Deranged Perfect Matchings on complete graph and balanced complete r-partite graph

TL;DR

This paper establishes that the distribution of edges in a random perfect matching intersecting with sparse subgraphs converges to independent Poisson variables, extending previous univariate results to a multivariate context.

Contribution

The paper generalizes prior univariate Poisson convergence results for perfect matchings to a multivariate setting involving multiple subgraphs.

Findings

Joint distribution of edge counts converges to independent Poisson variables.

Results hold for both complete and balanced complete r-partite graphs.
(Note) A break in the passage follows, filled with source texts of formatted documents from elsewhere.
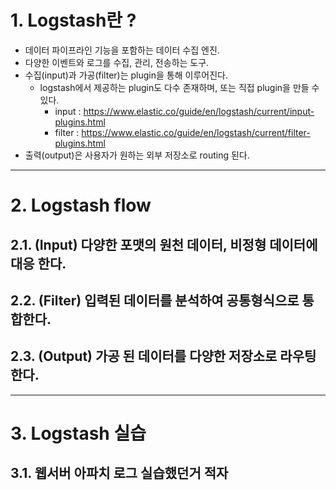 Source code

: # 1. Logstash란 ?
* 데이터 파이프라인 기능을 포함하는 데이터 수집 엔진.
* 다양한 이벤트와 로그를 수집, 관리, 전송하는 도구.
* 수집(input)과 가공(filter)는 plugin을 통해 이루어진다.
   - logstash에서 제공하는 plugin도 다수 존재하며, 또는 직접 plugin을 만들 수 있다.
      + input : https://www.elastic.co/guide/en/logstash/current/input-plugins.html
      + filter : https://www.elastic.co/guide/en/logstash/current/filter-plugins.html
* 출력(output)은 사용자가 원하는 외부 저장소로 routing 된다.

****

# 2. Logstash flow
## 2.1. (Input) 다양한 포맷의 원천 데이터, 비정형 데이터에 대응 한다.

## 2.2. (Filter) 입력된 데이터를 분석하여 공통형식으로 통합한다.

## 2.3. (Output) 가공 된 데이터를 다양한 저장소로 라우팅한다.


****

# 3. Logstash 실습
## 3.1. 웹서버 아파치 로그 실습했던거 적자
Proofs use elementary inclusion-exclusion and generating functions.

Abstract

We proved that for any finite collection of sparse subgraphs $(D_m)_{m=1}^\ell$ of the complete graph $K_{2n}$, and a uniformly chosen perfect matching $R$ in $K_{2n}$, the random vector $(|E(R \cap D_m)|)_{m=1}^\ell$ jointly converges to a vector of independent Poisson random variables with mean $|E(D_m)|/(2n)$. We also showed a similar result when $K_{2n}$ is replaced by the balanced complete $r$-partite graph $K_{r \times 2n/r}$ for fixed $r$ and determined the asymptotic joint distribution. The proofs rely on elementary tools of the Principle of Inclusion-Exclusion and generating functions. These results extend recent works of Johnston, Kayll and Palmer, Spiro and Surya, and Granet and Joos from the univariate to the multivariate setting.